◆ Task item
All of the data that follows should be given again exactly, without its images.
(Dataset Opens)
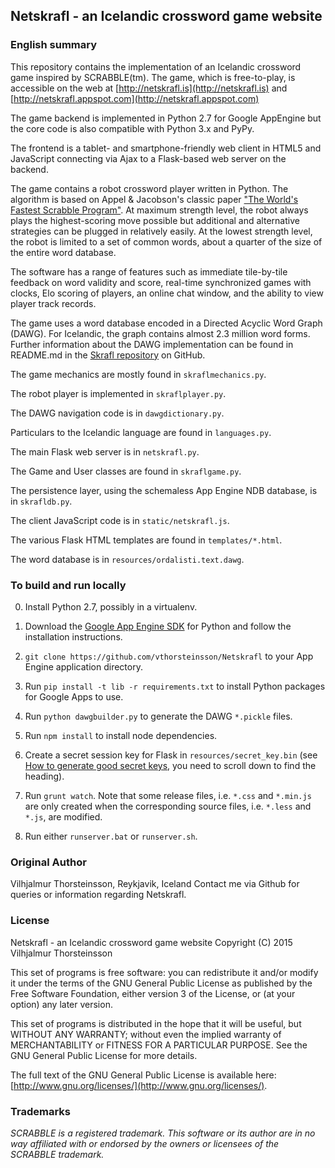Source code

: ## Netskrafl - an Icelandic crossword game website

### English summary

This repository contains the implementation of an Icelandic crossword game
inspired by SCRABBLE(tm).
The game, which is free-to-play, is accessible on the web at [http://netskrafl.is](http://netskrafl.is) and
[http://netskrafl.appspot.com](http://netskrafl.appspot.com)

The game backend is implemented in Python 2.7 for Google AppEngine but the core code is also
compatible with Python 3.x and PyPy.

The frontend is a tablet- and smartphone-friendly web client in HTML5 and JavaScript connecting
via Ajax to a Flask-based web server on the backend.

The game contains a robot crossword player written in Python. The algorithm is based
on Appel & Jacobson's classic paper
["The World's Fastest Scrabble Program"](http://www.cs.cmu.edu/afs/cs/academic/class/15451-s06/www/lectures/scrabble.pdf).
At maximum strength level, the robot always plays the highest-scoring move possible but additional and
alternative strategies can be plugged in relatively easily. At the lowest strength level, the
robot is limited to a set of common words, about a quarter of the size of the entire word database.

The software has a range of features such as immediate tile-by-tile feedback on word validity and score,
real-time synchronized games with clocks, Elo scoring of players, an online chat window,
and the ability to view player track records.

The game uses a word database encoded in a Directed Acyclic Word Graph (DAWG).
For Icelandic, the graph contains almost 2.3 million word forms. Further information
about the DAWG implementation can be found in README.md in the
[Skrafl repository](https://github.com/vthorsteinsson/Skrafl) on GitHub.

The game mechanics are mostly found in ```skraflmechanics.py```.

The robot player is implemented in ```skraflplayer.py```.

The DAWG navigation code is in ```dawgdictionary.py```.

Particulars to the Icelandic language are found in ```languages.py```.

The main Flask web server is in ```netskrafl.py```.

The Game and User classes are found in ```skraflgame.py```.

The persistence layer, using the schemaless App Engine NDB database, is in ```skrafldb.py```.

The client JavaScript code is in ```static/netskrafl.js```.

The various Flask HTML templates are found in ```templates/*.html```.

The word database is in ```resources/ordalisti.text.dawg```.


### To build and run locally

0. Install Python 2.7, possibly in a virtualenv.

1. Download the [Google App Engine SDK](https://cloud.google.com/appengine/downloads) for Python
and follow the installation instructions.

2. ```git clone https://github.com/vthorsteinsson/Netskrafl``` to your App Engine application directory.

3. Run ```pip install -t lib -r requirements.txt``` to install Python packages for Google Apps to use.

4. Run ```python dawgbuilder.py``` to generate the DAWG ```*.pickle``` files.

5. Run ```npm install``` to install node dependencies.

6. Create a secret session key for Flask in `resources/secret_key.bin` (see [How to generate good secret keys](http://flask.pocoo.org/docs/0.10/quickstart/), you need to scroll down to find the heading).

7. Run ```grunt watch```. Note that some release files, i.e. ```*.css``` and ```*.min.js``` are only created when the corresponding source files, i.e. ```*.less``` and ```*.js```, are modified.

8. Run either ```runserver.bat``` or ```runserver.sh```.

### Original Author
Vilhjalmur Thorsteinsson, Reykjavik, Iceland
Contact me via Github for queries or information regarding Netskrafl.

### License

Netskrafl - an Icelandic crossword game website
Copyright (C) 2015 Vilhjalmur Thorsteinsson

This set of programs is free software: you can redistribute it and/or modify
it under the terms of the GNU General Public License as published by
the Free Software Foundation, either version 3 of the License, or
(at your option) any later version.

This set of programs is distributed in the hope that it will be useful,
but WITHOUT ANY WARRANTY; without even the implied warranty of
MERCHANTABILITY or FITNESS FOR A PARTICULAR PURPOSE.  See the
GNU General Public License for more details.

The full text of the GNU General Public License is available here:
[http://www.gnu.org/licenses/](http://www.gnu.org/licenses/).

### Trademarks

*SCRABBLE is a registered trademark. This software or its author are in no way affiliated
with or endorsed by the owners or licensees of the SCRABBLE trademark.*

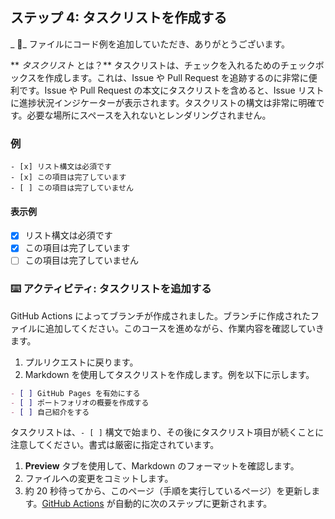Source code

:<!--
<<< 著者メモ: ステップ 4 >>>
前のステップを承認することから、このステップを開始してください。
用語を定義し、docs.github.com へのリンクを貼ってください。
-->

## ステップ 4: タスクリストを作成する

_ :partying_face:_ ファイルにコード例を追加していただき、ありがとうございます。

** _タスクリスト_ とは？** タスクリストは、チェックを入れるためのチェックボックスを作成します。これは、Issue や Pull Request を追跡するのに非常に便利です。Issue や Pull Request の本文にタスクリストを含めると、Issue リストに進捗状況インジケーターが表示されます。タスクリストの構文は非常に明確です。必要な場所にスペースを入れないとレンダリングされません。

### 例

```
- [x] リスト構文は必須です
- [x] この項目は完了しています
- [ ] この項目は完了していません
```

#### 表示例

- [x] リスト構文は必須です
- [x] この項目は完了しています
- [ ] この項目は完了していません

### :keyboard: アクティビティ: タスクリストを追加する

GitHub Actions によってブランチが作成されました。ブランチに作成されたファイルに追加してください。このコースを進めながら、作業内容を確認していきます。

1. プルリクエストに戻ります。
1. Markdown を使用してタスクリストを作成します。例を以下に示します。

```md
- [ ] GitHub Pages を有効にする
- [ ] ポートフォリオの概要を作成する
- [ ] 自己紹介をする
```

タスクリストは、`- [ ]` 構文で始まり、その後にタスクリスト項目が続くことに注意してください。書式は厳密に指定されています。

1. **Preview** タブを使用して、Markdown のフォーマットを確認します。
1. ファイルへの変更をコミットします。
1. 約 20 秒待ってから、このページ（手順を実行しているページ）を更新します。[GitHub Actions](https://docs.github.com/en/actions) が自動的に次のステップに更新されます。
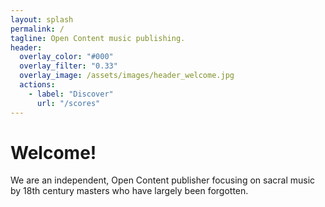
 ```yaml
---
layout: splash
permalink: /
tagline: Open Content music publishing.
header:
  overlay_color: "#000"
  overlay_filter: "0.33"
  overlay_image: /assets/images/header_welcome.jpg
  actions:
    - label: "Discover"
      url: "/scores"
---
```


# Welcome!

We are an independent, Open Content publisher focusing on sacral music by 18th century masters who have largely been forgotten.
(Dataset Closes)
◆ Exercise answer
Source code

: ## Netskrafl - an Icelandic crossword game website

### English summary

This repository contains the implementation of an Icelandic crossword game
inspired by SCRABBLE(tm).
The game, which is free-to-play, is accessible on the web at [http://netskrafl.is](http://netskrafl.is) and
[http://netskrafl.appspot.com](http://netskrafl.appspot.com)

The game backend is implemented in Python 2.7 for Google AppEngine but the core code is also
compatible with Python 3.x and PyPy.

The frontend is a tablet- and smartphone-friendly web client in HTML5 and JavaScript connecting
via Ajax to a Flask-based web server on the backend.

The game contains a robot crossword player written in Python. The algorithm is based
on Appel & Jacobson's classic paper
["The World's Fastest Scrabble Program"](http://www.cs.cmu.edu/afs/cs/academic/class/15451-s06/www/lectures/scrabble.pdf).
At maximum strength level, the robot always plays the highest-scoring move possible but additional and
alternative strategies can be plugged in relatively easily. At the lowest strength level, the
robot is limited to a set of common words, about a quarter of the size of the entire word database.

The software has a range of features such as immediate tile-by-tile feedback on word validity and score,
real-time synchronized games with clocks, Elo scoring of players, an online chat window,
and the ability to view player track records.

The game uses a word database encoded in a Directed Acyclic Word Graph (DAWG).
For Icelandic, the graph contains almost 2.3 million word forms. Further information
about the DAWG implementation can be found in README.md in the
[Skrafl repository](https://github.com/vthorsteinsson/Skrafl) on GitHub.

The game mechanics are mostly found in ```skraflmechanics.py```.

The robot player is implemented in ```skraflplayer.py```.

The DAWG navigation code is in ```dawgdictionary.py```.

Particulars to the Icelandic language are found in ```languages.py```.

The main Flask web server is in ```netskrafl.py```.

The Game and User classes are found in ```skraflgame.py```.

The persistence layer, using the schemaless App Engine NDB database, is in ```skrafldb.py```.

The client JavaScript code is in ```static/netskrafl.js```.

The various Flask HTML templates are found in ```templates/*.html```.

The word database is in ```resources/ordalisti.text.dawg```.


### To build and run locally

0. Install Python 2.7, possibly in a virtualenv.

1. Download the [Google App Engine SDK](https://cloud.google.com/appengine/downloads) for Python
and follow the installation instructions.

2. ```git clone https://github.com/vthorsteinsson/Netskrafl``` to your App Engine application directory.

3. Run ```pip install -t lib -r requirements.txt``` to install Python packages for Google Apps to use.

4. Run ```python dawgbuilder.py``` to generate the DAWG ```*.pickle``` files.

5. Run ```npm install``` to install node dependencies.

6. Create a secret session key for Flask in `resources/secret_key.bin` (see [How to generate good secret keys](http://flask.pocoo.org/docs/0.10/quickstart/), you need to scroll down to find the heading).

7. Run ```grunt watch```. Note that some release files, i.e. ```*.css``` and ```*.min.js``` are only created when the corresponding source files, i.e. ```*.less``` and ```*.js```, are modified.

8. Run either ```runserver.bat``` or ```runserver.sh```.

### Original Author
Vilhjalmur Thorsteinsson, Reykjavik, Iceland
Contact me via Github for queries or information regarding Netskrafl.

### License

Netskrafl - an Icelandic crossword game website
Copyright (C) 2015 Vilhjalmur Thorsteinsson

This set of programs is free software: you can redistribute it and/or modify
it under the terms of the GNU General Public License as published by
the Free Software Foundation, either version 3 of the License, or
(at your option) any later version.

This set of programs is distributed in the hope that it will be useful,
but WITHOUT ANY WARRANTY; without even the implied warranty of
MERCHANTABILITY or FITNESS FOR A PARTICULAR PURPOSE.  See the
GNU General Public License for more details.

The full text of the GNU General Public License is available here:
[http://www.gnu.org/licenses/](http://www.gnu.org/licenses/).

### Trademarks

*SCRABBLE is a registered trademark. This software or its author are in no way affiliated
with or endorsed by the owners or licensees of the SCRABBLE trademark.*

Source code

:<!--
<<< 著者メモ: ステップ 4 >>>
前のステップを承認することから、このステップを開始してください。
用語を定義し、docs.github.com へのリンクを貼ってください。
-->

## ステップ 4: タスクリストを作成する

_ :partying_face:_ ファイルにコード例を追加していただき、ありがとうございます。

** _タスクリスト_ とは？** タスクリストは、チェックを入れるためのチェックボックスを作成します。これは、Issue や Pull Request を追跡するのに非常に便利です。Issue や Pull Request の本文にタスクリストを含めると、Issue リストに進捗状況インジケーターが表示されます。タスクリストの構文は非常に明確です。必要な場所にスペースを入れないとレンダリングされません。

### 例

```
- [x] リスト構文は必須です
- [x] この項目は完了しています
- [ ] この項目は完了していません
```

#### 表示例

- [x] リスト構文は必須です
- [x] この項目は完了しています
- [ ] この項目は完了していません

### :keyboard: アクティビティ: タスクリストを追加する

GitHub Actions によってブランチが作成されました。ブランチに作成されたファイルに追加してください。このコースを進めながら、作業内容を確認していきます。

1. プルリクエストに戻ります。
1. Markdown を使用してタスクリストを作成します。例を以下に示します。

```md
- [ ] GitHub Pages を有効にする
- [ ] ポートフォリオの概要を作成する
- [ ] 自己紹介をする
```

タスクリストは、`- [ ]` 構文で始まり、その後にタスクリスト項目が続くことに注意してください。書式は厳密に指定されています。

1. **Preview** タブを使用して、Markdown のフォーマットを確認します。
1. ファイルへの変更をコミットします。
1. 約 20 秒待ってから、このページ（手順を実行しているページ）を更新します。[GitHub Actions](https://docs.github.com/en/actions) が自動的に次のステップに更新されます。
 ```yaml
---
layout: splash
permalink: /
tagline: Open Content music publishing.
header:
  overlay_color: "#000"
  overlay_filter: "0.33"
  overlay_image: /assets/images/header_welcome.jpg
  actions:
    - label: "Discover"
      url: "/scores"
---
```


# Welcome!

We are an independent, Open Content publisher focusing on sacral music by 18th century masters who have largely been forgotten.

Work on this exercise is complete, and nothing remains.